- Source records -
********************

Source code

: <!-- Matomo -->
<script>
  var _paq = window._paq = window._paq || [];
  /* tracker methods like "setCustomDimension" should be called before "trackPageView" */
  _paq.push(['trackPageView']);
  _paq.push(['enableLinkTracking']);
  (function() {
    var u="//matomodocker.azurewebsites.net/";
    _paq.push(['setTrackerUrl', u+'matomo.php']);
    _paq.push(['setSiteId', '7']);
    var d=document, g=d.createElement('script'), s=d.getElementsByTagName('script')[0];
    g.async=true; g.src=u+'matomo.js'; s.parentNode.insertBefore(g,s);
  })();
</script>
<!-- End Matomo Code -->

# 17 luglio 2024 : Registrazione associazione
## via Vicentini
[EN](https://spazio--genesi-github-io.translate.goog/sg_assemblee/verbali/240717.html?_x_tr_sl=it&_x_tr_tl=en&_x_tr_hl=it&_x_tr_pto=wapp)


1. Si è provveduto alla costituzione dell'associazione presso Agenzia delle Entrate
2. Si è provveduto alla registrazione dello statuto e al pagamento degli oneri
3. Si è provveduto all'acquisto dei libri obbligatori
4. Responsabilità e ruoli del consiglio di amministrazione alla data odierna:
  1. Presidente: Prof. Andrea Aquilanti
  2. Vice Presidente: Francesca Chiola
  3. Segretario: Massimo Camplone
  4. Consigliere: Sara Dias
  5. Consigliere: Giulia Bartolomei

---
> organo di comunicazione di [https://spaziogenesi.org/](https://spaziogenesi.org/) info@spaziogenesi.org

********************

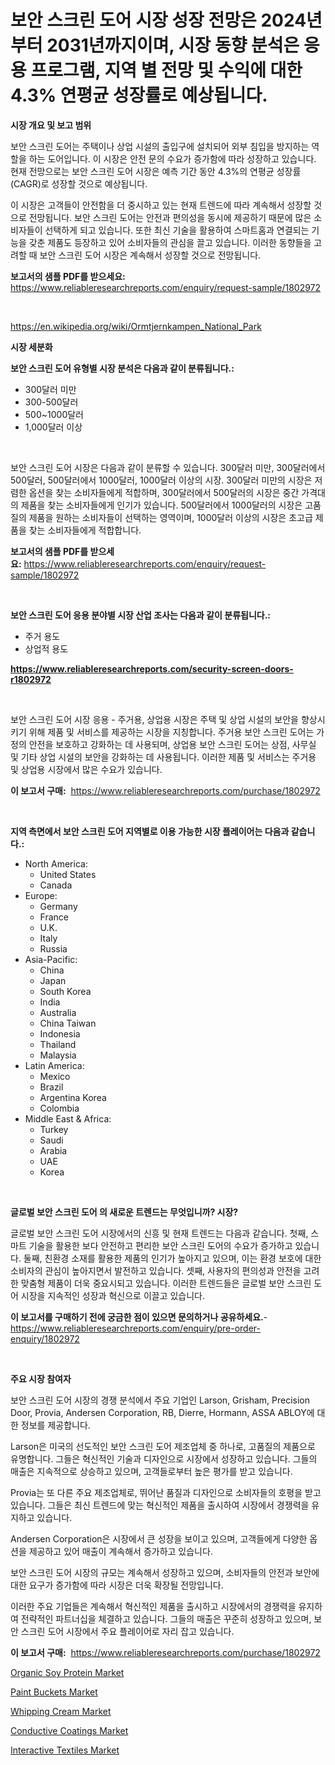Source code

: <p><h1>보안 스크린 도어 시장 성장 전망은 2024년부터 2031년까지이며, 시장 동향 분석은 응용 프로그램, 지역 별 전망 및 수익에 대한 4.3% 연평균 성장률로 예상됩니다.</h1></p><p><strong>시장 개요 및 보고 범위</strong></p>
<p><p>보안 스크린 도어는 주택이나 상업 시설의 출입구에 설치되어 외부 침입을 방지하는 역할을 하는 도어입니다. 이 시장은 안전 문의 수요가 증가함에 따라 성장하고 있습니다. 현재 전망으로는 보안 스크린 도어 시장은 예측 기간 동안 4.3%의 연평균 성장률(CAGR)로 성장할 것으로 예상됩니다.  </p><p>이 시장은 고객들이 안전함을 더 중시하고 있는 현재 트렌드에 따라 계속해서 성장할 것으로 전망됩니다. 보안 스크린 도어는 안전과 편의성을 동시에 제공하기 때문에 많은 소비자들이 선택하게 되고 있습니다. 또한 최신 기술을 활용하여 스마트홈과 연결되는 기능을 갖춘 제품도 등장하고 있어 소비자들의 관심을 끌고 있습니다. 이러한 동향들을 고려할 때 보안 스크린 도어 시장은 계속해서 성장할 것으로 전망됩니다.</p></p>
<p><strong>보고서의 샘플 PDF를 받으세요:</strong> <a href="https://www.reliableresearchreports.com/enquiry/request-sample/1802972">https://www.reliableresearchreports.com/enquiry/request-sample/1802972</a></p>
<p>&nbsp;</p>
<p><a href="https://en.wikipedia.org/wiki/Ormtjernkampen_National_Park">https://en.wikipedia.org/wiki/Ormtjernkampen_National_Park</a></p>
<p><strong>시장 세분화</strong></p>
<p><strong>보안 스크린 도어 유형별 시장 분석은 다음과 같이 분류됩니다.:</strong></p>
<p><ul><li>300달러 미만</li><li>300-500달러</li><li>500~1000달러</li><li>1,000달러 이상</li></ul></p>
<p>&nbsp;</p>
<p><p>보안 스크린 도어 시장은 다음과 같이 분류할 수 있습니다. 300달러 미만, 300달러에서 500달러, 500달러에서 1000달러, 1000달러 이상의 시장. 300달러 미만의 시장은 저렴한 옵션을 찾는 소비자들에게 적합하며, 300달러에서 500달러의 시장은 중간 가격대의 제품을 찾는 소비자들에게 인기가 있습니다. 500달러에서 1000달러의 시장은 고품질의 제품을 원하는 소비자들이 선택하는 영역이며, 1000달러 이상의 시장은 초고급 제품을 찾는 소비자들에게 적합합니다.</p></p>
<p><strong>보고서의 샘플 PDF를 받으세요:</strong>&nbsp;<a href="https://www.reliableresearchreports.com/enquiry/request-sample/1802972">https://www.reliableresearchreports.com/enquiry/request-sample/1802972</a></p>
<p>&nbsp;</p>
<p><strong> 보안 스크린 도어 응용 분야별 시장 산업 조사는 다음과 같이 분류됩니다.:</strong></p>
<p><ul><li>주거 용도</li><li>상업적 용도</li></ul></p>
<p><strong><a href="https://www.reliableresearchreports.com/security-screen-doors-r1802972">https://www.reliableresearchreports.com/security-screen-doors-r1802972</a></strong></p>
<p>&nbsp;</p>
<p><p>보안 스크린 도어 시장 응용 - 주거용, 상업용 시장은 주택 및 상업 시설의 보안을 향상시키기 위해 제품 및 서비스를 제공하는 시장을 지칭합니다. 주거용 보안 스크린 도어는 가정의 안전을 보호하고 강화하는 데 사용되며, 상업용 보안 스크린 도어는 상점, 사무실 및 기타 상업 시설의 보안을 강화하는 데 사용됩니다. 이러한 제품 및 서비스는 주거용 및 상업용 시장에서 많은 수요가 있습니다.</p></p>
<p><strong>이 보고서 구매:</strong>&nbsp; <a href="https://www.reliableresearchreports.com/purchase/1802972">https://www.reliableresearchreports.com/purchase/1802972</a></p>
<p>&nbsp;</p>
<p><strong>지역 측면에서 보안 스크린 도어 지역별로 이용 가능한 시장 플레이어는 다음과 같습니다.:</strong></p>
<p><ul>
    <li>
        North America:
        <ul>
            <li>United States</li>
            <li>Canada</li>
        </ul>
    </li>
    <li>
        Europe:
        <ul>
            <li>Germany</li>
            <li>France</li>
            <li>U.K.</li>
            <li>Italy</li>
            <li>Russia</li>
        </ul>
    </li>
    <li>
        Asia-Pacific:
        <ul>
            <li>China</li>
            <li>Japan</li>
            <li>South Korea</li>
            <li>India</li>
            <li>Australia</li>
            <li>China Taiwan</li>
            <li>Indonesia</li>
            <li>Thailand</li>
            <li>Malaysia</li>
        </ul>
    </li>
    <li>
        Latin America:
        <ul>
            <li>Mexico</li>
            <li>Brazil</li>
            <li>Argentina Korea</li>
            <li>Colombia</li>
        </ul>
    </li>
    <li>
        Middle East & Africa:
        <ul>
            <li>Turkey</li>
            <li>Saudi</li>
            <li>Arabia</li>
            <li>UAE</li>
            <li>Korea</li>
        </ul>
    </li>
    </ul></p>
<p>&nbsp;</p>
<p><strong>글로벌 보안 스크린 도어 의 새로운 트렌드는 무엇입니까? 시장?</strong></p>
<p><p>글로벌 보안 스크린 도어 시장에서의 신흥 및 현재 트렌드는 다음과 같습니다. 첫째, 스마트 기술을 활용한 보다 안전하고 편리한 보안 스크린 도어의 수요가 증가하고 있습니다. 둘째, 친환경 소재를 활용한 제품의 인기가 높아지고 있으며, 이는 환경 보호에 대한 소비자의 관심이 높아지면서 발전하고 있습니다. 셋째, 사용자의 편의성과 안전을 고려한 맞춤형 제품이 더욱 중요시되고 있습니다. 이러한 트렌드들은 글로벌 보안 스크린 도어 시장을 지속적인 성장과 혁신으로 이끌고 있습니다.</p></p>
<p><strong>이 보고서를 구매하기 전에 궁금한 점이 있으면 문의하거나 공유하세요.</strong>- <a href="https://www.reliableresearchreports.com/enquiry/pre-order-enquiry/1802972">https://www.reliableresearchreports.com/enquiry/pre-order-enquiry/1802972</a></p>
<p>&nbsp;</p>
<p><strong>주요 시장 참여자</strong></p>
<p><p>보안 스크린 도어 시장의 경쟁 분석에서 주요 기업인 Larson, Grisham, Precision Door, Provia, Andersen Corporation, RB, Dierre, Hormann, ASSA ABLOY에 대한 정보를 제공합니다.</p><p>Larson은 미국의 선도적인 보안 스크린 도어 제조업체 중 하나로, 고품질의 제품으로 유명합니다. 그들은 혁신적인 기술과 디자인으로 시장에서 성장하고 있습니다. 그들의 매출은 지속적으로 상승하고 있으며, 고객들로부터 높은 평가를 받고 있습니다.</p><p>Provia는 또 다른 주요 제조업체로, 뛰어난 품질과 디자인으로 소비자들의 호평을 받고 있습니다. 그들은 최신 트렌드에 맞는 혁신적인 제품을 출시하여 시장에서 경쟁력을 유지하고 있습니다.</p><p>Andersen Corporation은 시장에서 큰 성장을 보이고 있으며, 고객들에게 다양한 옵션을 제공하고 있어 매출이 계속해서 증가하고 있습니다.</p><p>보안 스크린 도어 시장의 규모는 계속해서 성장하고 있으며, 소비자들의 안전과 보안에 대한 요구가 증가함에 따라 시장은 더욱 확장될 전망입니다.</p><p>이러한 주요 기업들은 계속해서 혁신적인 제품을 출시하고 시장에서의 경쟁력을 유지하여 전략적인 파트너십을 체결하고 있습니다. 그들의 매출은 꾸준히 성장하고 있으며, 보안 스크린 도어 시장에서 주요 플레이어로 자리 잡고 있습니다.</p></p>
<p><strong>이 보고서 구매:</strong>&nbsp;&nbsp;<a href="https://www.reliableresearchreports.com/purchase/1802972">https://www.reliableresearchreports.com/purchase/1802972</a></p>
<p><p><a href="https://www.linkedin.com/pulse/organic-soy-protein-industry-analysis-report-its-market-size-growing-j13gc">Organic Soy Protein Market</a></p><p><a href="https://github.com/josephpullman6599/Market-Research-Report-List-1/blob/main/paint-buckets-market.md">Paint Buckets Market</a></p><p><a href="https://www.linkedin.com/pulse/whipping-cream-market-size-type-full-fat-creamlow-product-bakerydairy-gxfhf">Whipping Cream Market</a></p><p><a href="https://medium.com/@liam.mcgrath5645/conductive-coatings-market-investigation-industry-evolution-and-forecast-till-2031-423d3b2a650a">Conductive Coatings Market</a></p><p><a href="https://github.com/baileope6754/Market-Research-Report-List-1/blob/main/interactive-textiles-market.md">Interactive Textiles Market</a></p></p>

********************

- What you need to do -
Whenever a line of the entries contains "alla", it counts toward the total; state that total alone.

- Exercise answer -
3